Cast: Adrien Grenier, Kevin Connolly, Kevin Dillon, Jerry Ferrara, Jeremy Piven, Ronda Rousey, Haley Joel Osment.
"No, hear me out - we'll do some cocaine, go to a party, and then make a movie out of it." |
AFTER eight seasons and a five-year break, Vinnie, E, Turtle, Drama and Ari are back.
If this means nothing to you, it's probably because you never watched the TV show Entourage, in which case you should a) stop reading this review and b) avoid this movie like a bout of chlamydia.
Entourage the film is directly aimed at the audience of Entourage the series. No effort is made to engage new fans. In fact, there's no real effort to make this anything more than a super-long episode of the series.
The film coasts along on the same mix of easy-going charm, Hollywood voyeurism and low-stakes drama that made the show enjoyable if somewhat tiresome over its eight-year run.
If you've read this far without having seen the show, here's the set-up - Entourage was initially loosely based on the life and times (and entourage) of actor Mark Wahlberg, with Grenier's Vincent Chase standing in as a fictionalised Marky Mark.
After eight seasons of ups and downs including Hollywood blockbusters, bad press, rehab and plenty of flings, the film rejoins a newly single Chase as he prepares to make his directorial debut, with his best bud and manager E (Connolly) serving as producer.
But running over-budget puts him at odds with new studio head and Chase's former manager Ari Gold (Piven), as well as the film's Texan financiers (Billy Bob Thornton and Haley Joel Osment).
Meanwhile the rest of the entourage have their own problems - E's ex is pregnant, Turtle is head over heels for mixed martial artist-turned-actress Ronda Rousey, and Johnny Drama is, well, still Johnny Drama.
All films need to be judged on their own goals and their own demographic and whether they reach both in an effective way. In the case of Entourage, it does everything it sets out to do - to provide one more outing for the fans of the show, while capturing the tone and style they've come to know and love.
There's not much more to it than that. The story is as thin and unpretentious as many of the ongoing plots in the TV series, covering the same old Hollywood ground of the movie business, problems with the ladies, and boys being boys.
As expected there are plenty of cameos crammed into every available space director/show-runner/writer/producer Ellin can find, with only Rousey getting a sizeable role as herself (and acquitting herself reasonably well). It's also good to see Osment back on the big screen, and he's in decent form as an unlikeable Texan producer wannabe.

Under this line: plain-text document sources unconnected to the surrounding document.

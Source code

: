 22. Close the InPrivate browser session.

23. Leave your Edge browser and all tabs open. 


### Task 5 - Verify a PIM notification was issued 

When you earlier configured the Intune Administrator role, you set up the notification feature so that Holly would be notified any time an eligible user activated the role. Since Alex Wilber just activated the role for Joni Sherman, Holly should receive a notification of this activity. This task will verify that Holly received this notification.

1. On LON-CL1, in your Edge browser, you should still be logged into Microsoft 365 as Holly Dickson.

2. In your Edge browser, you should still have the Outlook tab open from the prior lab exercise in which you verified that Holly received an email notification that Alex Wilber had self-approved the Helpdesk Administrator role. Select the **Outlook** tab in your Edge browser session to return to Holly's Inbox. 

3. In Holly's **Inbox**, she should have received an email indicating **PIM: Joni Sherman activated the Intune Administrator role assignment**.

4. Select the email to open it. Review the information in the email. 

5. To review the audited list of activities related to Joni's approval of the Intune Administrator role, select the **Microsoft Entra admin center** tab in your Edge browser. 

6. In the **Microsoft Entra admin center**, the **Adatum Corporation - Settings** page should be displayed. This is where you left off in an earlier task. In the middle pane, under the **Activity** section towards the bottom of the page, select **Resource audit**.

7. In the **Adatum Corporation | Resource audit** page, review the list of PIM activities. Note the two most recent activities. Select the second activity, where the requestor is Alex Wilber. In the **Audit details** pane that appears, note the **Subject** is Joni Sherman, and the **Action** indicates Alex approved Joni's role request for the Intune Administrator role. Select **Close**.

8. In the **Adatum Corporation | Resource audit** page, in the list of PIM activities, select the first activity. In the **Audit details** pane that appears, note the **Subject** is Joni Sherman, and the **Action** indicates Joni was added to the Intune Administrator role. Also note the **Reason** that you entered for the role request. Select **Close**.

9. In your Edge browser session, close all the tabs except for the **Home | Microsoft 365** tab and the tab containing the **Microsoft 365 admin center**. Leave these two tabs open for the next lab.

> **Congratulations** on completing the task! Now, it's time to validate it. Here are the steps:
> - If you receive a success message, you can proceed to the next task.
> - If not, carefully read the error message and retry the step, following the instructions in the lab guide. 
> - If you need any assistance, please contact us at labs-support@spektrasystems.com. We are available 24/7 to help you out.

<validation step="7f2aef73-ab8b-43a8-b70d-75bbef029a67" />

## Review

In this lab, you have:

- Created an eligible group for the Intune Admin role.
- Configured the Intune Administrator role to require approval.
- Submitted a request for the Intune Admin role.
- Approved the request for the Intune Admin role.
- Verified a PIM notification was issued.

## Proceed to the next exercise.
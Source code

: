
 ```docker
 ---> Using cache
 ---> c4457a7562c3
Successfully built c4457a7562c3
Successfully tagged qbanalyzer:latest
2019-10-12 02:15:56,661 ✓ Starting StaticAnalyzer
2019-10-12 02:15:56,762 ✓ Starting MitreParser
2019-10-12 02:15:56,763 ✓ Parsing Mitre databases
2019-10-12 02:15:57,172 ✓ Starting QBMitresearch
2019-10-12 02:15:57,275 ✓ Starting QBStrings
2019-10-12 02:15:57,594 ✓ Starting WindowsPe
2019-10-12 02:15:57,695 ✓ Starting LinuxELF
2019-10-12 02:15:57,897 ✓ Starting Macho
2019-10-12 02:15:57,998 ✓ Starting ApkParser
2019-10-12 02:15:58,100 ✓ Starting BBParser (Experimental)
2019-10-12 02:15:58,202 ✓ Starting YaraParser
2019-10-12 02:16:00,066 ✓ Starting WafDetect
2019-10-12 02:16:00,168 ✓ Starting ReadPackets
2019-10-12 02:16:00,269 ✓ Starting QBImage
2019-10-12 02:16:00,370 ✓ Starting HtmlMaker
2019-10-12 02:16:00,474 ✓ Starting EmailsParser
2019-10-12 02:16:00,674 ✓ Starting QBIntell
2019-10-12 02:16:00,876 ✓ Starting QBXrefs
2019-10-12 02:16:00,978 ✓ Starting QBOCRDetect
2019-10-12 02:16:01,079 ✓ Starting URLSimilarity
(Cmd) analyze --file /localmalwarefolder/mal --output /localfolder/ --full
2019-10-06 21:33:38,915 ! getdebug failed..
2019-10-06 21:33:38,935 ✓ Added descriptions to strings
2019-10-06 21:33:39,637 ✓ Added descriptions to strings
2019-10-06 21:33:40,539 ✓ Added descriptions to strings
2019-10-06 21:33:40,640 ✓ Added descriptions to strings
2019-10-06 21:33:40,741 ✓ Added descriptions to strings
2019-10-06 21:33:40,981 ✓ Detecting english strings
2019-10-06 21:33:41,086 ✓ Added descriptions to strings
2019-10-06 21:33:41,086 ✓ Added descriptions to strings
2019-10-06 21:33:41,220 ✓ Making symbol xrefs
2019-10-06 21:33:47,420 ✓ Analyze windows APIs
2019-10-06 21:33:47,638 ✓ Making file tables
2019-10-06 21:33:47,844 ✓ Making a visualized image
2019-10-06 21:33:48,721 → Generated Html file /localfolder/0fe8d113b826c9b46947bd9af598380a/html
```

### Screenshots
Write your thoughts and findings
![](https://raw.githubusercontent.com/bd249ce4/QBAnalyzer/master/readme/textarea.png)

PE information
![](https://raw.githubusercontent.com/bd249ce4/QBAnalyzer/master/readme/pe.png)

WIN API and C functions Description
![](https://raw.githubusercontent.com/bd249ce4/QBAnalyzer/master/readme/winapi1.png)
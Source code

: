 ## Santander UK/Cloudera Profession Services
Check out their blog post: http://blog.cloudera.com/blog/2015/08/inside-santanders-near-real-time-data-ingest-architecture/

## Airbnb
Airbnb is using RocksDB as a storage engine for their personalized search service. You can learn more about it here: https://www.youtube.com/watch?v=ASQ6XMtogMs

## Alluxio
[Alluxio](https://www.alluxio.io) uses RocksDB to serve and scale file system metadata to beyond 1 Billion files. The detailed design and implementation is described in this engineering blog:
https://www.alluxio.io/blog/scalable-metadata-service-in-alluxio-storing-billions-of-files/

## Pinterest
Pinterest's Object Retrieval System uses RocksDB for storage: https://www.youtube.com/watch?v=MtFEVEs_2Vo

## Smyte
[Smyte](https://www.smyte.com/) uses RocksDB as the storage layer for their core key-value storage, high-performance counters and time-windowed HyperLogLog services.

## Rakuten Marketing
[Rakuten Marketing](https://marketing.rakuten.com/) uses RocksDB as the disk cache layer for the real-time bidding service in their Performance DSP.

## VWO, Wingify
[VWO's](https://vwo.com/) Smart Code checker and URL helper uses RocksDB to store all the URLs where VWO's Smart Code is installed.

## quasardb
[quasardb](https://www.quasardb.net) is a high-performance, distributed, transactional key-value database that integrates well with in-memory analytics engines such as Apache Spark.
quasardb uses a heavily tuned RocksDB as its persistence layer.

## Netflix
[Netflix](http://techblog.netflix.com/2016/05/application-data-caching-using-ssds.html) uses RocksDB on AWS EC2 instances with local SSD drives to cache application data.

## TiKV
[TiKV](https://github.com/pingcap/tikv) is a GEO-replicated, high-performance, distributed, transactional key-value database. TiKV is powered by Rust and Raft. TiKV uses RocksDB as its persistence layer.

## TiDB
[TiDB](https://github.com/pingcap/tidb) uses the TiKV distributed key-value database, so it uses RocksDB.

Some have labelled this as a misogynistic, boy-ish fantasy, and maybe it is, but so much of its portrayal of Hollywood rings true given that Tinseltown has been proven time and time again to be a misogynistic place where boys try to make their fantasies come true, not that Entourage ever managed to be the biting satire it probably should have been, either as a TV show or a movie. Instead it was a celebration of enduring friendship, of rags-to-riches success, and of the highs and lows of the film industry.
This big screen version continues to be that - nothing more, nothing less.